Sunday, March 25, 2012

Going Postal

The Post Office has a proud heritage in the United States. Ben Franklin served as the first Postmaster General under the Continental Congress, and when the new Constitution was drafted to replace the Articles of Confederation, the Post Office was one of the few governmental operations explicitly mentioned. It has been a grand tradition. However, the U.S. Postal Service is spiraling downward. The Clarksburg Sorting Facility that was built in the ‘90s (resulting in the loss of postal jobs in Parkersburg) is now itself slated for closure, as this government “business” struggles to avoid hemorrhaging money. There continues to be debate about ending Saturday mail service (I can live without it!) as a way to cut losses. I’m afraid that it is all a losing cause.

I can remember when Congress “privatized” the postal service in the early ‘70s. It was heralded as a new quasi-governmental entity, designed to operate as a business, but with Congress to back them up if necessary. At that time, the price of first class postage had just gone up from 6 cents to 8 cents per letter—and we thought that was bad! I never would have believed that we would be paying 45 cents per letter today.

Most folks probably blame e-mail and the internet for the downward spiral of the postal service. The growing acceptance of electronic payments over the web using credit/debit cards (are we headed towards a cashless society?) was not foreseen four decades ago. These have certainly played a role, but there are other factors as well. I’d like to point out three other factors that I believe helped to shape the destiny of the USPS.

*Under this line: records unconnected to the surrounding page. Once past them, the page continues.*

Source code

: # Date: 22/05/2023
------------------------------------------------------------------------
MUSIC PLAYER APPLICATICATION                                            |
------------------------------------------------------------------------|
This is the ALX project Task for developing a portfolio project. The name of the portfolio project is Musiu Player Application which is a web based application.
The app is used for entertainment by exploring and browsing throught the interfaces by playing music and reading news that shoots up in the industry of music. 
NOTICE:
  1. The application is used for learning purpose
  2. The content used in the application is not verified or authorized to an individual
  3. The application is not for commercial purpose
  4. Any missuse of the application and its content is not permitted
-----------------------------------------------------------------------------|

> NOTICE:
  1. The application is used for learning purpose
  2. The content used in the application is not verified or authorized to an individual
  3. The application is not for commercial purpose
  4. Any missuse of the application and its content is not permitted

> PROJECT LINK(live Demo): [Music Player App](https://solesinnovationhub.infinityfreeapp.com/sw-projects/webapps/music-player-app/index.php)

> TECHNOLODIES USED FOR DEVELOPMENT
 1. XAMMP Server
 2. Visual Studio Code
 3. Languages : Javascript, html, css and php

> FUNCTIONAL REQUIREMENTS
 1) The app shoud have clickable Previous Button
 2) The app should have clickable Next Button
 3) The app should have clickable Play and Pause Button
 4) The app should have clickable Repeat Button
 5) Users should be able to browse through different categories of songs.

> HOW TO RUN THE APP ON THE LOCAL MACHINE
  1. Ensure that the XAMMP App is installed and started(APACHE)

First came the emergence of the “non-federal” Federal Express (later known simply as FedEx). When President Nixon signed the Postal Reform Act creating the current quasi-governmental entity, the old Railway Express Agency (REA) was the main competitor for sending parcels. However, just as the railroads (and the REA) died off, a new and more powerful competitor emerged. In the mid-‘70s, the founder of FedEx came up with the idea of basing a package delivery system at Memphis (a mid-point for the continental United States), where his planes would fly each evening, the parcels would be appropriately sorted and routed overnight, and then be sent on their way by morning. It didn’t take long for Federal Express’s overnight success to be copied by UPS, DHL, and others eager for serving business with this quick turnaround delivery service. This siphoned off the lucrative parcel delivery service from the USPS, hurting their profits. It was much easier for FedEx to start by only focusing on major city business deliveries, when the USPS is required by law to provide its services to every single citizen in the country.

Secondly, because the USPS had started as a governmental entity, it inherited the civil service job protections and bureaucratic rules, as well as a powerful union. It was spun-off from government to act like a business, but was hamstrung by its existing labor-management relations. It is hard to have a business that is located not just in every state, but also in every small hamlet and township across the land. Too often unions and management decide that the way to compromise is to promise more money in the future, such as enhanced retirement benefits. It may not have seemed too extravagant at the time these promises were made, but they failed to take into consideration the changing landscape over time. We do not live in a steady-state universe, and the march of technology and inevitable change means that it is not easy to make long-range plans, so making long-range promises can come back to bite you.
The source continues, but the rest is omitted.